Abstract Formulation of the Spacetime Matching Problem and Null Thin Shells

TL;DR

This paper develops an abstract formalism for matching spacetimes, especially null boundaries, providing explicit formulas for the energy content of null thin shells and extending to multiple matchings with applications to (anti-)de Sitter and Minkowski spacetimes.

Contribution

It introduces a fully abstract hypersurface data formalism for spacetime matching, including null shells, with explicit energy expressions and multiple matching scenarios.

Findings

Explicit energy formulas for null thin shells.

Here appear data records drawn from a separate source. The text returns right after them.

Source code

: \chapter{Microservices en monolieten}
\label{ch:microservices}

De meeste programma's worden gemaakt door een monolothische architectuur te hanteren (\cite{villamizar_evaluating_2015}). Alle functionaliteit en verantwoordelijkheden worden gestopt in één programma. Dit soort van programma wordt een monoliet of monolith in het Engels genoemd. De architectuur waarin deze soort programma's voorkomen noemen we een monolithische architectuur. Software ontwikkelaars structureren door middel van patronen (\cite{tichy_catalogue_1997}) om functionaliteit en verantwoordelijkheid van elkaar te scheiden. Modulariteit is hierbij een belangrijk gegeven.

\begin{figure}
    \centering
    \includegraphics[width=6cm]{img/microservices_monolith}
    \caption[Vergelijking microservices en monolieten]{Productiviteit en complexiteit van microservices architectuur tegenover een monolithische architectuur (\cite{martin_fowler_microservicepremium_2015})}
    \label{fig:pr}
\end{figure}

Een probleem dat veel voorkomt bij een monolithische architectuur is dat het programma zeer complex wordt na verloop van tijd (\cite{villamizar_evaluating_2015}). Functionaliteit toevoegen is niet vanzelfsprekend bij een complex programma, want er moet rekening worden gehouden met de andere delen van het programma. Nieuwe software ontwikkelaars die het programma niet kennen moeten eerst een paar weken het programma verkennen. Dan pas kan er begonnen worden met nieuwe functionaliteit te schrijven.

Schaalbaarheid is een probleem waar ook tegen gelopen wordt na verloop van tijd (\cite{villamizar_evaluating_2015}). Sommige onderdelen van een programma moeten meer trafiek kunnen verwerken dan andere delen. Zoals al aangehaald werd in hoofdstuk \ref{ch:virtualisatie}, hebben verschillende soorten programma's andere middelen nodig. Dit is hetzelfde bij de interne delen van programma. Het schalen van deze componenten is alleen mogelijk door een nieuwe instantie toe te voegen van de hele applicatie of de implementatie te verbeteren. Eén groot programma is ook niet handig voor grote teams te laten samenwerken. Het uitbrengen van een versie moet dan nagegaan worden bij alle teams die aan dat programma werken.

Formalism applies to arbitrary topology.

Includes examples with (anti-)de Sitter and Minkowski spacetimes.

Abstract

The formalism of hypersurface data is a framework to study hypersurfaces of any causal character abstractly (i.e. without the need of viewing them as embedded in an ambient space). In this paper we exploit this formalism to study the general problem of matching two spacetimes in a fully abstract manner, as this turns out to be advantageous over other approaches in several respects. We then concentrate on the case when the boundaries are null and prove that the whole matching is determined by a diffeomorphism $\varphi$ on the abstract data set. By exploiting the gauge structure of the formalism we find explicit expressions for the gravitational/matter-energy content of any null thin shell. The results hold for arbitrary topology. A particular case of interest is when more than one matching is allowed. Assuming that one such matchings has already been solved, we provide explicit expressions for the gravitational/matter-energy content of any other shell in terms of the known one. This situation covers, in particular, all cut-and-paste constructions, where one can simply take as known matching the trivial re-attachment of the two regions. We include, as an example, the most general matching of two regions of the (anti-)de Sitter or Minkowski spacetime across a totally geodesic null hypersurface.